Figure 4.

Phosphatidylserine decarboxylase activity is the limiting step in DXR efficiency. (A) The phospholipid composition of mitochondrial membranes was determined on other cells, MRC5, by high-performance thin-layer chromatography and compared to that of HeLa. The quantification of PC, PS, CL, and PE was performed by densitometry and expressed as a percentage of total phospholipids (*, p < 0.05). (B) PSD activity was measured on mitochondrial fractions of MRC5 and compared to those of HeLa cells. The data are expressed in PE-NBD/PS-NBD ratio per minute, as mean values ± SEM of N ≥ 3 experiments (**, p < 0.01). (C) The PS/PE ratio was determined in MRC5 cells treated or untreated with 5 μM DXR. (D) The effect of DXR on the entire mitochondrial membrane composition was assayed.
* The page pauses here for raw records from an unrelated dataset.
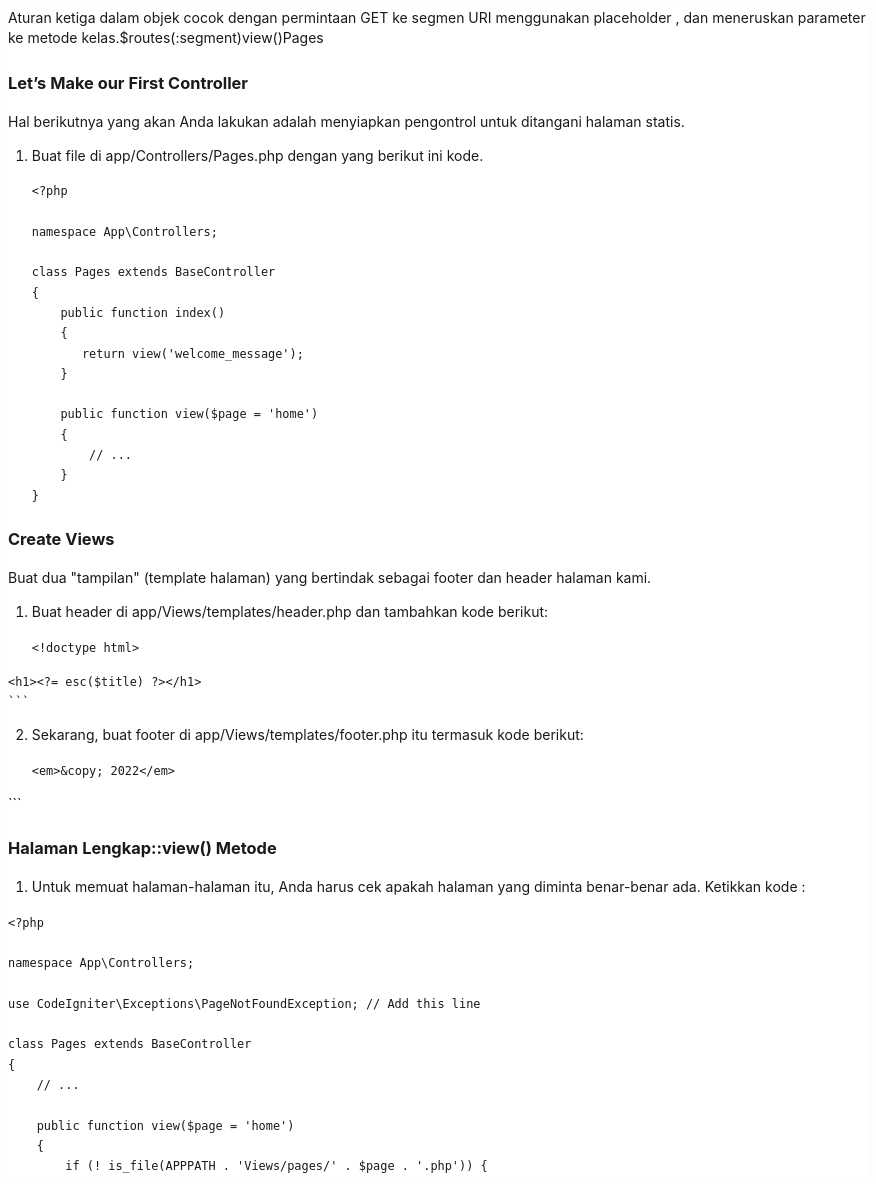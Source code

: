    Aturan ketiga dalam objek cocok dengan permintaan GET ke segmen URI menggunakan placeholder , dan meneruskan parameter ke metode kelas.$routes(:segment)view()Pages
   
### Let’s Make our First Controller
Hal berikutnya yang akan Anda lakukan adalah menyiapkan pengontrol untuk ditangani halaman statis.

1. Buat file di app/Controllers/Pages.php dengan yang berikut ini kode.
   ``` shell
   <?php

   namespace App\Controllers;

   class Pages extends BaseController
   {
       public function index()
       {
          return view('welcome_message');
       }

       public function view($page = 'home')
       {
           // ...
       }
   }
   ```
### Create Views
Buat dua "tampilan" (template halaman) yang bertindak sebagai footer dan header halaman kami.

1. Buat header di app/Views/templates/header.php dan tambahkan kode berikut:
   ``` shell
   <!doctype html>
<html>
<head>
    <title>CodeIgniter Tutorial</title>
</head>
<body>

    <h1><?= esc($title) ?></h1>
    ```
2. Sekarang, buat footer di app/Views/templates/footer.php itu termasuk kode berikut:
   ``` shell
   <em>&copy; 2022</em>
</body>
</html>
```

### Halaman Lengkap::view() Metode

1. Untuk memuat halaman-halaman itu, Anda harus cek apakah halaman yang diminta benar-benar ada. Ketikkan kode : 

``` shell
<?php

namespace App\Controllers;

use CodeIgniter\Exceptions\PageNotFoundException; // Add this line

class Pages extends BaseController
{
    // ...

    public function view($page = 'home')
    {
        if (! is_file(APPPATH . 'Views/pages/' . $page . '.php')) {
```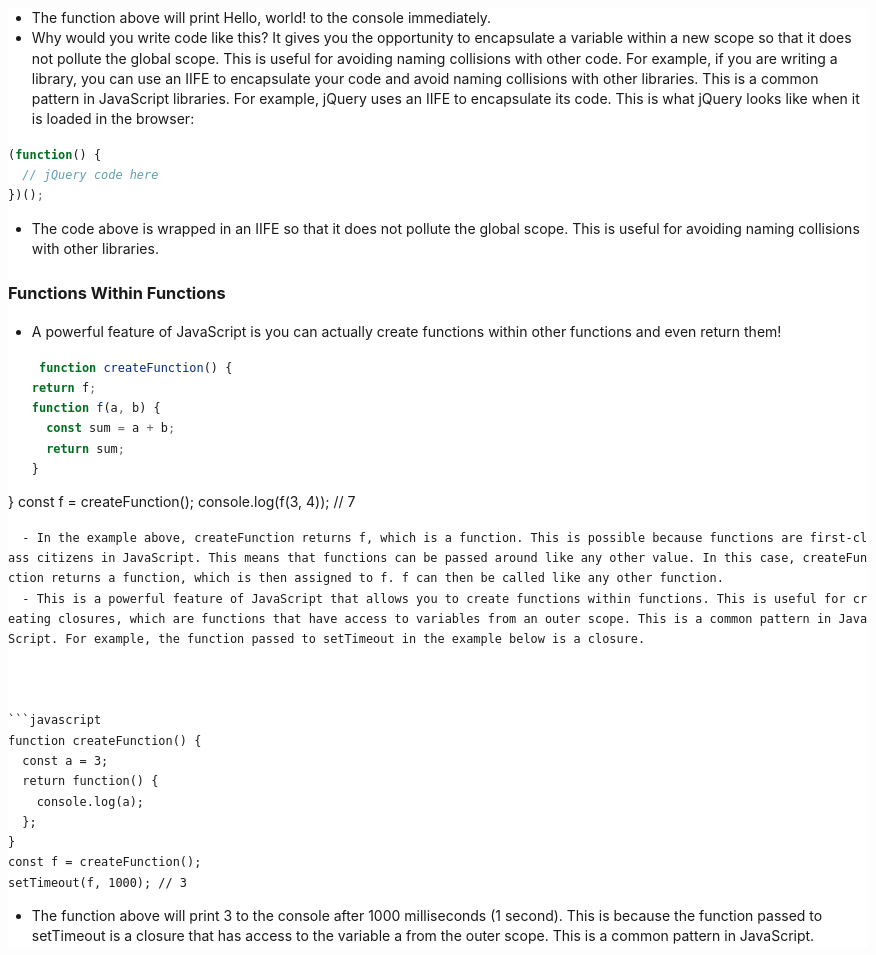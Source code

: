 - The function above will print Hello, world! to the console immediately.
- Why would you write code like this?  It gives you the opportunity to encapsulate a variable within a new scope so that it does not pollute the global scope. This is useful for avoiding naming collisions with other code. 
  For example, if you are writing a library, you can use an IIFE to encapsulate your code and avoid naming collisions with other libraries. This is a common pattern in JavaScript libraries. For example, jQuery uses an IIFE to encapsulate its code. This is what jQuery looks like when it is loaded in the browser:

```javascript
(function() {
  // jQuery code here
})();
```
- The code above is wrapped in an IIFE so that it does not pollute the global scope. This is useful for avoiding naming collisions with other libraries.

###  Functions Within Functions 
- A powerful feature of JavaScript is you can actually create functions within other functions and even return them!
  
  ```javascript
   function createFunction() {
  return f;
  function f(a, b) {
    const sum = a + b;
    return sum;
  }
}
const f = createFunction();
console.log(f(3, 4)); // 7

```
  - In the example above, createFunction returns f, which is a function. This is possible because functions are first-class citizens in JavaScript. This means that functions can be passed around like any other value. In this case, createFunction returns a function, which is then assigned to f. f can then be called like any other function.
  - This is a powerful feature of JavaScript that allows you to create functions within functions. This is useful for creating closures, which are functions that have access to variables from an outer scope. This is a common pattern in JavaScript. For example, the function passed to setTimeout in the example below is a closure.



```javascript
function createFunction() {
  const a = 3;
  return function() {
    console.log(a);
  };
}
const f = createFunction();
setTimeout(f, 1000); // 3

```
  - The function above will print 3 to the console after 1000 milliseconds (1 second). This is because the function passed to setTimeout is a closure that has access to the variable a from the outer scope. This is a common pattern in JavaScript.

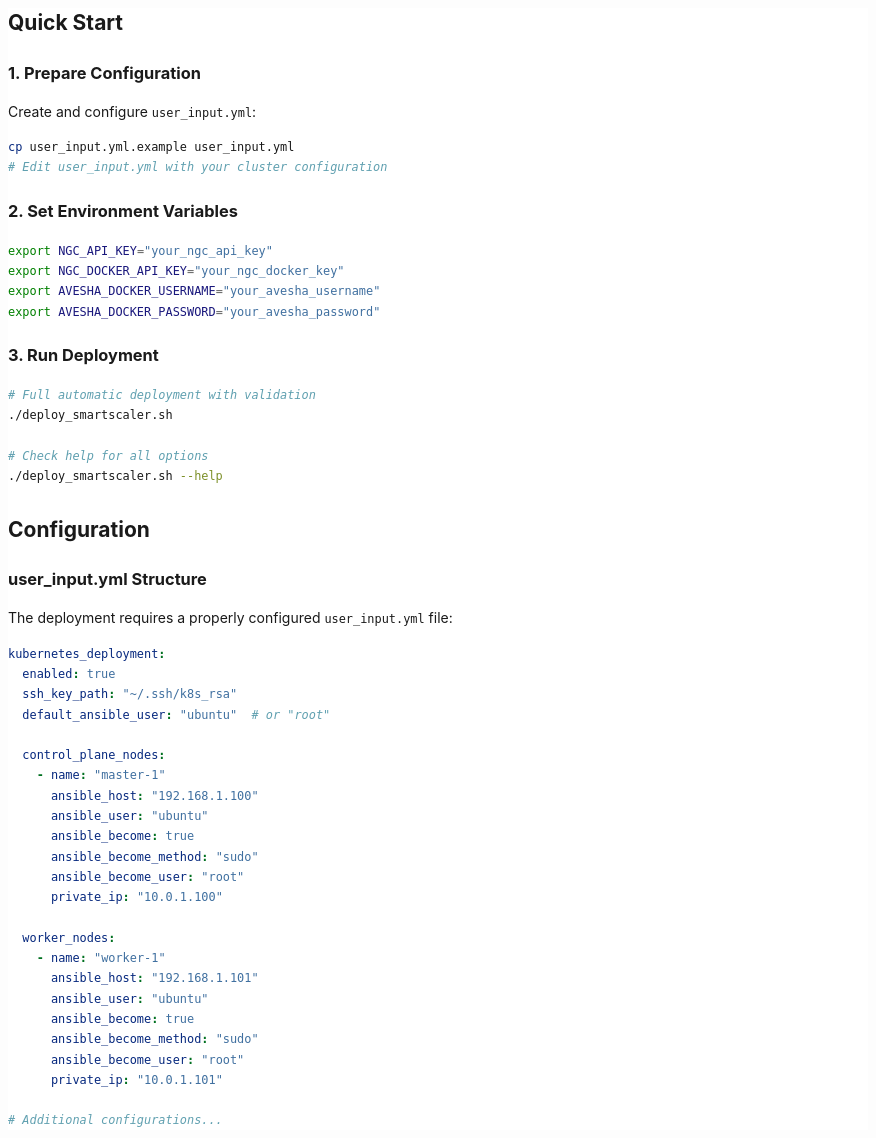 ## Quick Start

### 1. Prepare Configuration

Create and configure `user_input.yml`:

```bash
cp user_input.yml.example user_input.yml
# Edit user_input.yml with your cluster configuration
```

### 2. Set Environment Variables

```bash
export NGC_API_KEY="your_ngc_api_key"
export NGC_DOCKER_API_KEY="your_ngc_docker_key"
export AVESHA_DOCKER_USERNAME="your_avesha_username"
export AVESHA_DOCKER_PASSWORD="your_avesha_password"
```

### 3. Run Deployment

```bash
# Full automatic deployment with validation
./deploy_smartscaler.sh

# Check help for all options
./deploy_smartscaler.sh --help
```

## Configuration

### user_input.yml Structure

The deployment requires a properly configured `user_input.yml` file:

```yaml
kubernetes_deployment:
  enabled: true
  ssh_key_path: "~/.ssh/k8s_rsa"
  default_ansible_user: "ubuntu"  # or "root"
  
  control_plane_nodes:
    - name: "master-1"
      ansible_host: "192.168.1.100"
      ansible_user: "ubuntu"
      ansible_become: true
      ansible_become_method: "sudo"
      ansible_become_user: "root"
      private_ip: "10.0.1.100"
  
  worker_nodes:
    - name: "worker-1"
      ansible_host: "192.168.1.101"
      ansible_user: "ubuntu"
      ansible_become: true
      ansible_become_method: "sudo"
      ansible_become_user: "root"
      private_ip: "10.0.1.101"

# Additional configurations...
```
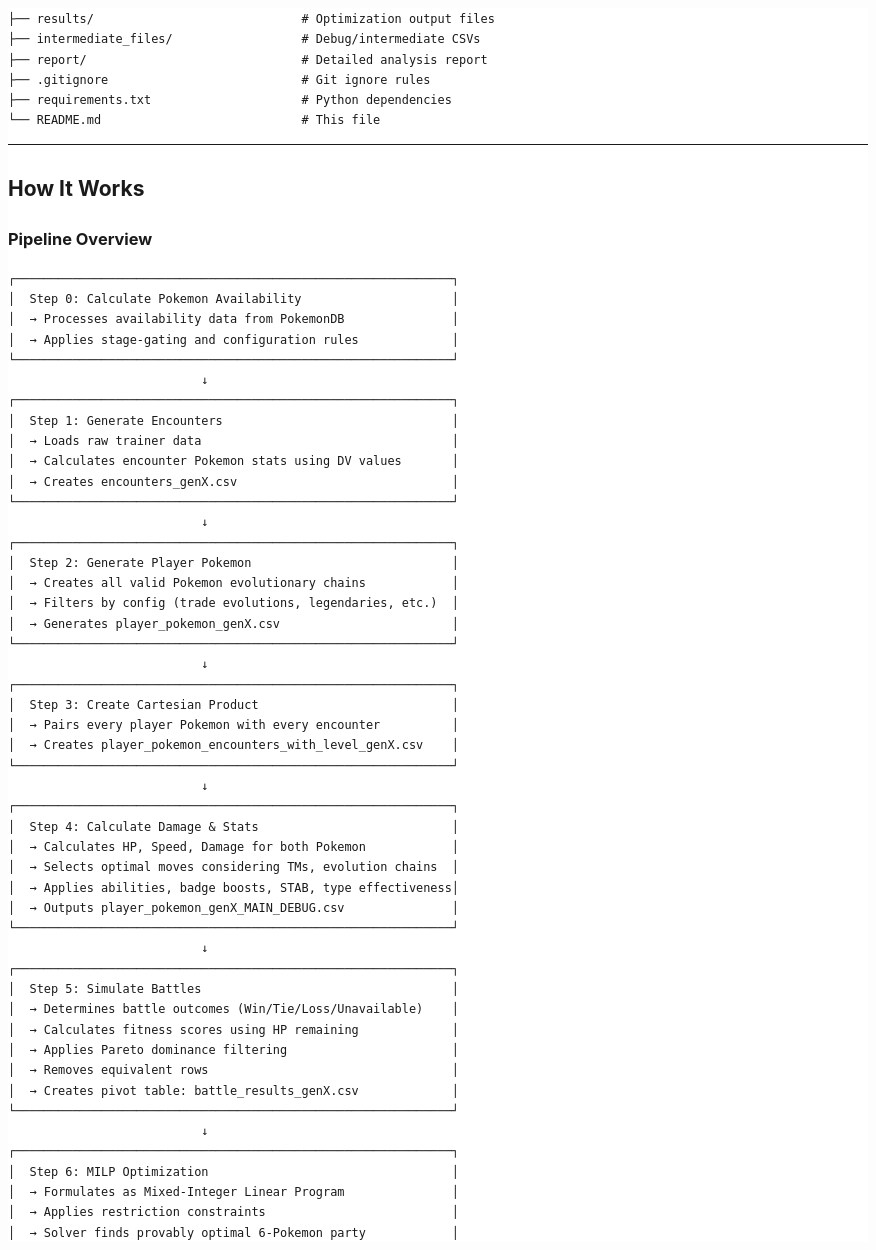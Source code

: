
 ```
├── results/                             # Optimization output files
├── intermediate_files/                  # Debug/intermediate CSVs
├── report/                              # Detailed analysis report
├── .gitignore                           # Git ignore rules
├── requirements.txt                     # Python dependencies
└── README.md                            # This file
```

---

## How It Works

### Pipeline Overview

```
┌─────────────────────────────────────────────────────────────┐
│  Step 0: Calculate Pokemon Availability                     │
│  → Processes availability data from PokemonDB               │
│  → Applies stage-gating and configuration rules             │
└─────────────────────────────────────────────────────────────┘
                           ↓
┌─────────────────────────────────────────────────────────────┐
│  Step 1: Generate Encounters                                │
│  → Loads raw trainer data                                   │
│  → Calculates encounter Pokemon stats using DV values       │
│  → Creates encounters_genX.csv                              │
└─────────────────────────────────────────────────────────────┘
                           ↓
┌─────────────────────────────────────────────────────────────┐
│  Step 2: Generate Player Pokemon                            │
│  → Creates all valid Pokemon evolutionary chains            │
│  → Filters by config (trade evolutions, legendaries, etc.)  │
│  → Generates player_pokemon_genX.csv                        │
└─────────────────────────────────────────────────────────────┘
                           ↓
┌─────────────────────────────────────────────────────────────┐
│  Step 3: Create Cartesian Product                           │
│  → Pairs every player Pokemon with every encounter          │
│  → Creates player_pokemon_encounters_with_level_genX.csv    │
└─────────────────────────────────────────────────────────────┘
                           ↓
┌─────────────────────────────────────────────────────────────┐
│  Step 4: Calculate Damage & Stats                           │
│  → Calculates HP, Speed, Damage for both Pokemon            │
│  → Selects optimal moves considering TMs, evolution chains  │
│  → Applies abilities, badge boosts, STAB, type effectiveness│
│  → Outputs player_pokemon_genX_MAIN_DEBUG.csv               │
└─────────────────────────────────────────────────────────────┘
                           ↓
┌─────────────────────────────────────────────────────────────┐
│  Step 5: Simulate Battles                                   │
│  → Determines battle outcomes (Win/Tie/Loss/Unavailable)    │
│  → Calculates fitness scores using HP remaining             │
│  → Applies Pareto dominance filtering                       │
│  → Removes equivalent rows                                  │
│  → Creates pivot table: battle_results_genX.csv             │
└─────────────────────────────────────────────────────────────┘
                           ↓
┌─────────────────────────────────────────────────────────────┐
│  Step 6: MILP Optimization                                  │
│  → Formulates as Mixed-Integer Linear Program               │
│  → Applies restriction constraints                          │
│  → Solver finds provably optimal 6-Pokemon party            │
```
DXR treatment was unable to induce a mitochondrial membrane remodeling within MCR5 cells. (E) The mitochondrial respiration was measured in MRC5 cells treated for 6 h with 5 μM DXR, and endogenous rates of respiration were recorded and compared to the control condition. Data are expressed as mean values of oxygen consumption rates (OCR) ± SEM, N = 5 experiments.